Does this function need to rely on a search label? I would have expected it to work without any labels. If it needs the label, that should be documented, and a warning be issued when there is no search label.

Looked at this again and remembered why I had set this to filter by the search label. The table is used to show the impact of sources/methods. If we remove the need for the label, it will show any screened or final data as well, which I currently don't see a use case for and believe it would just clutter things up.
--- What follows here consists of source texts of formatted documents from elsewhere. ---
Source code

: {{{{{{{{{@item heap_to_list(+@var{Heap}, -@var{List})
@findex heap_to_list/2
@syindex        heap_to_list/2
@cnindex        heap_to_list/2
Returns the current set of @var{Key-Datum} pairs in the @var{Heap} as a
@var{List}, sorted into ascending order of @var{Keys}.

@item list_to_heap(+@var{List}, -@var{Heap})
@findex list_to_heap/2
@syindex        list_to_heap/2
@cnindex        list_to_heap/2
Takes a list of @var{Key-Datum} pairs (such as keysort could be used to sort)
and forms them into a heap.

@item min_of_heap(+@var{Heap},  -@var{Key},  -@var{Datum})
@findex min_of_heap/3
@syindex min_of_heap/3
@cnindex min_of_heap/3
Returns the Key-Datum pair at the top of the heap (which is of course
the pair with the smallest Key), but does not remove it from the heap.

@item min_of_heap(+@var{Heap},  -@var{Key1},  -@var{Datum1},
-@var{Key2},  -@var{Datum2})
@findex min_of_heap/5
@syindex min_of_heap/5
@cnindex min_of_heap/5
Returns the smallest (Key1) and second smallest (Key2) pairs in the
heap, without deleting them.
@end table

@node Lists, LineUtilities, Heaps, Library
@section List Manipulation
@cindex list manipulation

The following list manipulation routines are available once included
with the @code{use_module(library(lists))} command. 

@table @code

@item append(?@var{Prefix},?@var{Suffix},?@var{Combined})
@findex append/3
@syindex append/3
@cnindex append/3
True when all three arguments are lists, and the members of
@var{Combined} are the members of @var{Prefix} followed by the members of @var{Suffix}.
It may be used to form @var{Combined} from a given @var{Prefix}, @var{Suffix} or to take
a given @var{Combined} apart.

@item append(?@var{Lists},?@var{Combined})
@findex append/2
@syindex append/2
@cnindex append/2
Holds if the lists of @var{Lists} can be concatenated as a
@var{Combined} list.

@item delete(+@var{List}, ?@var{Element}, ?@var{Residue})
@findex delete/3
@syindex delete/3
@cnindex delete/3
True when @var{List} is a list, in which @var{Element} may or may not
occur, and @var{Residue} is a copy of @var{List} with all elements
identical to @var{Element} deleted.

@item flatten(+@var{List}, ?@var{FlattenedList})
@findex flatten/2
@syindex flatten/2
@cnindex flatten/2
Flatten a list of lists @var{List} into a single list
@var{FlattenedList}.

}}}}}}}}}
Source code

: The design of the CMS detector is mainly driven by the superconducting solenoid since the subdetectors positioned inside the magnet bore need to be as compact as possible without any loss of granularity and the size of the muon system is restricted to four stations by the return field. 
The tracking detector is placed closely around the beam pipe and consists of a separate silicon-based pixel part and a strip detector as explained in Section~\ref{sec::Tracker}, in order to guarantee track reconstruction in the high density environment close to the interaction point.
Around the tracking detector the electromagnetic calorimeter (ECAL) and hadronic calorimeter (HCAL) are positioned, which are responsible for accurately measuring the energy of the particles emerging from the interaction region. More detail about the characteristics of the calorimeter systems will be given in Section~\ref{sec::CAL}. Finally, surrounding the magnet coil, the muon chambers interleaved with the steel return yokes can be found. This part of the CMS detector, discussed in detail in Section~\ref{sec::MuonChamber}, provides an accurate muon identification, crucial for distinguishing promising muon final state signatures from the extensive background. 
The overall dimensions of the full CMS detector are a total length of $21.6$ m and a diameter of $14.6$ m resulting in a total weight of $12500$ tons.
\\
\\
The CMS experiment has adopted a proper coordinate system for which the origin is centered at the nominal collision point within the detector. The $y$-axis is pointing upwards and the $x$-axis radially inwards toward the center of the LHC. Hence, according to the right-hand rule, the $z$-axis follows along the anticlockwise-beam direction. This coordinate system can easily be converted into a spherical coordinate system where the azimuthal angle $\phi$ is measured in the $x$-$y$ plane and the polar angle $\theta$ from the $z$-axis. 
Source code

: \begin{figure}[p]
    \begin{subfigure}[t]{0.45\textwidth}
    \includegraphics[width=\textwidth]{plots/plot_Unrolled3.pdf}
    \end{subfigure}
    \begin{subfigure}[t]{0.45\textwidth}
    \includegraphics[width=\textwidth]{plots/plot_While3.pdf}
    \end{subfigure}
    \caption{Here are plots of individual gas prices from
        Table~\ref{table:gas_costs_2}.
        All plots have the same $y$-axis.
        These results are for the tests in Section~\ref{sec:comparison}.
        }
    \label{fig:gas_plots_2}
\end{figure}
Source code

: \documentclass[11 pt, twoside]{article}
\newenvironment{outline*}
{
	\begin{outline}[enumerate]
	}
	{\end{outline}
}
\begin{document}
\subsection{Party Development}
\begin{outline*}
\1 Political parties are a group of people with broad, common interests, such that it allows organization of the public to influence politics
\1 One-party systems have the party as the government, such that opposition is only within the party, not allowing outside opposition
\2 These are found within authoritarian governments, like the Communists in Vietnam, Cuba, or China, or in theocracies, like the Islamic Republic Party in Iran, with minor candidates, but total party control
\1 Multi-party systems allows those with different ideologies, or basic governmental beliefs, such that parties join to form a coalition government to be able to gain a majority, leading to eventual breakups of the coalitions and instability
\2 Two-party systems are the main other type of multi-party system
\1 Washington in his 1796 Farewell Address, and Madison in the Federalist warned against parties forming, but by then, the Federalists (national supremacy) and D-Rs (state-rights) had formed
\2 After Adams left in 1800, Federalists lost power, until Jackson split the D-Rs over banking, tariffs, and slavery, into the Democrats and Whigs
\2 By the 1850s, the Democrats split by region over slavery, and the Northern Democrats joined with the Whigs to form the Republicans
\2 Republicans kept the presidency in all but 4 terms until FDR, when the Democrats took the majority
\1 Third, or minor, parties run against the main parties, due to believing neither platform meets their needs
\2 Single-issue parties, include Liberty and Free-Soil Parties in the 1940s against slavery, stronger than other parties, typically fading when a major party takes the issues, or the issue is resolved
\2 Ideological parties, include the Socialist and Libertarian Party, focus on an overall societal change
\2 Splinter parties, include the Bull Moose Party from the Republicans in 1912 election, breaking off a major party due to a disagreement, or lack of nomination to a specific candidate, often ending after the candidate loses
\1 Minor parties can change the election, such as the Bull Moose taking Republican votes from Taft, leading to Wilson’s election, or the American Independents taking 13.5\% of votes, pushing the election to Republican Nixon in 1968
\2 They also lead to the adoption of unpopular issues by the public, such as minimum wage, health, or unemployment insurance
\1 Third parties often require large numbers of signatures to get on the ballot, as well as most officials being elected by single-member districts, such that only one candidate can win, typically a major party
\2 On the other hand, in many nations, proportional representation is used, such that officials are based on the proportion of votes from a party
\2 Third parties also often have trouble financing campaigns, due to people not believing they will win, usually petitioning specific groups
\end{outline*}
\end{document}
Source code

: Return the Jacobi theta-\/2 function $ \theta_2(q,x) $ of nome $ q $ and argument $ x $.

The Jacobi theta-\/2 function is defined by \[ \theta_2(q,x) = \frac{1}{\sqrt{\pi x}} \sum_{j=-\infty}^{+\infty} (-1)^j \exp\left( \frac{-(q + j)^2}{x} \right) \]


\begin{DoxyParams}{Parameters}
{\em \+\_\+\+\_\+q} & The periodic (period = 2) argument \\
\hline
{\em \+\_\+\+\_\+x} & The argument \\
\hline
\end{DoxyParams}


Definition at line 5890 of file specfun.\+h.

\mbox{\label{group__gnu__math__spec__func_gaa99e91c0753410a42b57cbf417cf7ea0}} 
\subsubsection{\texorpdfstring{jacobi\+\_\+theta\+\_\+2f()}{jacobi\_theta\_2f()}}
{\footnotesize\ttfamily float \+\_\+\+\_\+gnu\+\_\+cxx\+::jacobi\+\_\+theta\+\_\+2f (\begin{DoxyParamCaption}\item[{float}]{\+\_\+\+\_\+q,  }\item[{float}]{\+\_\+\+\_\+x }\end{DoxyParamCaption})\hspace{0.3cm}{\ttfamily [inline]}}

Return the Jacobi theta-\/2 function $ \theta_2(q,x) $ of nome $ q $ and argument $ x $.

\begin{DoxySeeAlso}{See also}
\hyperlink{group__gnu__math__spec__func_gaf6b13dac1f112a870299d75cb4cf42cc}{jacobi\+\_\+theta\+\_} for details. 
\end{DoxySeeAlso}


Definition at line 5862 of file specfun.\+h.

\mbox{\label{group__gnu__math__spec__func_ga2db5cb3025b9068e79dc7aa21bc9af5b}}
I think there are many ways in which we could change this to ensure it is usable for other use cases, but I'm not able to envision those at this time.

I can add the following warning to the function and details to the documentation.

if (!"search" %in% n_unique$cite_label) {
warning("Source's must be tagged as 'search' in the 'cite_label' field.")

#' @details
#' The function works on three main inputs: unique_citations, citations, and n_unique. Each of these dataframes contains
#' a column corresponding to the database source.
#'
#' Additionally, n_unique dataframe contains two specific columns: 'cite_source' and 'cite_label', provided by the user.
#' 'cite_source' column represents the source of the citation and 'cite_label' represents another variable assigned to the
#' citation (normally search, screened, final).
#'
#' The function groups by 'cite_source' and filters by 'cite_label' == "search". These steps are essential for correctly
#' calculating unique records count.

LukasWallrich · 2023-06-21T13:26:38Z

If the data is set up correctly, final and screened should not be sources but labels, and always be a subset of search - so that filtering for search should not do anything? For that reason, I would find it convenient if you could just upload data to shiny without having to label everything (but 2) as search. Would it make sense to use blank labels instead of search if search does not exist?

…

On Wed, 21 Jun 2023, 12:26 Trevor Riley, ***@***.***> wrote: Does this function need to rely on a search label? I would have expected it to work without any labels. If it needs the label, that should be documented, and a warning be issued when there is no search label. Looked at this again and remembered why I had set this to filter by the search label. The table is used to show the impact of sources/methods. If we remove the need for the label, it will show any screened or final data as well, which I currently don't see a use case for and believe it would just clutter things up. I think there are many ways in which we could change this to ensure it is usable for other use cases, but I'm not able to envision those at this time. I can add the following warning to the function and details to the documentation. if (!"search" %in% n_unique$cite_label) { warning("Source's must be tagged as 'search' in the 'cite_label' field.") #' @details <https://github.com/details> #' The function works on three main inputs: unique_citations, citations, and n_unique. Each of these dataframes contains #' a column corresponding to the database source. #' #' Additionally, n_unique dataframe contains two specific columns: 'cite_source' and 'cite_label', provided by the user. #' 'cite_source' column represents the source of the citation and 'cite_label' represents another variable assigned to the #' citation (normally search, screened, final). #' #' The function groups by 'cite_source' and filters by 'cite_label' == "search". These steps are essential for correctly #' calculating unique records count. — Reply to this email directly, view it on GitHub <#161 (comment)>, or unsubscribe <https://github.com/notifications/unsubscribe-auth/AOK6NGNSGZOBMP5MUDHULRTXMLK57ANCNFSM6AAAAAAZJAVZDQ> . You are receiving this because you were mentioned.Message ID: ***@***.***>

TNRiley · 2023-06-21T16:33:02Z

If the data is set up correctly, final and screened should not be sources but labels, and always be a subset of search - so that filtering for search should not do anything? For that reason, I would find it convenient if you could just upload data to shiny without having to label everything (but 2) as search. Would it make sense to use blank labels instead of search if search does not exist?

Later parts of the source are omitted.